Ancient Egyptian queen

Ahmose-Henuttamehu ("Child of the Moon; Mistress of Lower Egypt") was a princess and queen of the late 17th-early 18th dynasties of Egypt.

==Family==
Ahmose-Henuttamehu was a daughter of Pharaoh Seqenenre Tao by his sister-wife Ahmose Inhapy. She was probably married to her half-brother Pharaoh Ahmose I, since her titles include King's Wife (hmt-nisw), Great King's Wife (hmt-niswt-wrt), King's Daughter (s3t-niswt) and King's Sister (snt-niswt). Ahmose-Henuttamehu was a half-sister to the Great Royal Wife and God's Wife of Amun Ahmose-Nefertari.

==Life and burial==
Not much is known about the life of Ahmose-Henuttamehu. The Queen is mentioned on a stela as depicted in Lepsius' Denkmäler.
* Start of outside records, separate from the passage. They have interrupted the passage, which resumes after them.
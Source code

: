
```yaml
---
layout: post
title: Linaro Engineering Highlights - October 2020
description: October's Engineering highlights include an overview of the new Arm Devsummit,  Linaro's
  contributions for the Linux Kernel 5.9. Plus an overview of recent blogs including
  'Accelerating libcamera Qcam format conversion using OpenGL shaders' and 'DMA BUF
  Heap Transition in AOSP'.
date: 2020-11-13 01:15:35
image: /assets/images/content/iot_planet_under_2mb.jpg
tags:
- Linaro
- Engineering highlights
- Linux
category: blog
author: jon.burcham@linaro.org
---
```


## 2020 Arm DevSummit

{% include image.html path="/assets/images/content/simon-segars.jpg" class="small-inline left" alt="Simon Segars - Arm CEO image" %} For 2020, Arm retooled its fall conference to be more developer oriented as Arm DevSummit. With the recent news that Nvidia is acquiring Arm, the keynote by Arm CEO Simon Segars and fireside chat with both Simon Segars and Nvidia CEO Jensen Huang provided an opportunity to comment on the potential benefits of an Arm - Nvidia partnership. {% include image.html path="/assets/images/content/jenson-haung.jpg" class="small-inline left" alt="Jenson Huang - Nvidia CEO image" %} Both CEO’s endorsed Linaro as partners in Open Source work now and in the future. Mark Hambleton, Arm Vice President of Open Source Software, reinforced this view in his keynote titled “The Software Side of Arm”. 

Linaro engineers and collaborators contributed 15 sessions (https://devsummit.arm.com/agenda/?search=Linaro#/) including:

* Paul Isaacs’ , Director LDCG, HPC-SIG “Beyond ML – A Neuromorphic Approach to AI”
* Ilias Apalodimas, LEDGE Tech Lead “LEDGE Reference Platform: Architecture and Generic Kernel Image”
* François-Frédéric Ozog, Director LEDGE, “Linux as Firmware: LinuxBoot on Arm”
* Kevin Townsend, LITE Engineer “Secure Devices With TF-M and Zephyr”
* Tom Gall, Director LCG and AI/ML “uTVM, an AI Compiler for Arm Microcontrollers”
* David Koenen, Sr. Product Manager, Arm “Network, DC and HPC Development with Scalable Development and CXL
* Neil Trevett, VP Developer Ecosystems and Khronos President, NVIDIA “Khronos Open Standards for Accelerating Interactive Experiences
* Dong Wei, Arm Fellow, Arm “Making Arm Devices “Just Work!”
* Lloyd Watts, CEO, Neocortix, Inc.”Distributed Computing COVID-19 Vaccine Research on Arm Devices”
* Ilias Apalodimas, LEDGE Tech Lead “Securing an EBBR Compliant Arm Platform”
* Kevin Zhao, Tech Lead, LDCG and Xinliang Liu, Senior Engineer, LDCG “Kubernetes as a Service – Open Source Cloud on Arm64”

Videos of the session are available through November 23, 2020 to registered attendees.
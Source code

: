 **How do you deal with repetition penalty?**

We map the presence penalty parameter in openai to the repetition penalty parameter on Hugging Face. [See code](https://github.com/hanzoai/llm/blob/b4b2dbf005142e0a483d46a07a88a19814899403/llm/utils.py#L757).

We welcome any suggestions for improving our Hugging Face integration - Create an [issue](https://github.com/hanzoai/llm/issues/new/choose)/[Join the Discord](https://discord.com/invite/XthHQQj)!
Ahmose-Henuttamehu's mummy was discovered in 1881 in her own coffin in the tomb DB320 and is now in the Egyptian Museum in Cairo. It was examined by Gaston Maspero in December 1882. Henuttamehu was an old woman when she died, with worn teeth. Quotes from the Book of the Dead were written on her mummy bandages. She was probably buried together with her mother; her mummy was taken to DB320 along with other mummies after Year 11 of Pharaoh Shoshenq I.

Ahmose-Henuttamehu is included in the list of royal ancestors worshipped in the Nineteenth Dynasty. She appears in the tomb of Khabekhnet in Thebes. In the top row, Prince Ahmose-Sipair appears on the left, and Ahmose-Henuttamehu appears as the fourth woman from the left, after the God's Wife and Lady of the Two Lands Ahmose, and the King's Wife Tures.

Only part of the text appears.